Task statement: Exclude images, then output the remaining data verbatim.

↓

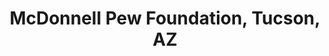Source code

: ---
title: "McDonnell Pew Foundation, Tucson, AZ"
project_id: 
conf_date: 1994-12-06
conference_id: ""
presenters:
   - peter_bandettini
summary: "McDonnell Pew Foundation, Tucson, AZ"
file: /assets/presentations/
filename: 
layout: presentation
---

↑

Reply to the exercise:
Source code

: ---
title: "McDonnell Pew Foundation, Tucson, AZ"
project_id: 
conf_date: 1994-12-06
conference_id: ""
presenters:
   - peter_bandettini
summary: "McDonnell Pew Foundation, Tucson, AZ"
file: /assets/presentations/
filename: 
layout: presentation
---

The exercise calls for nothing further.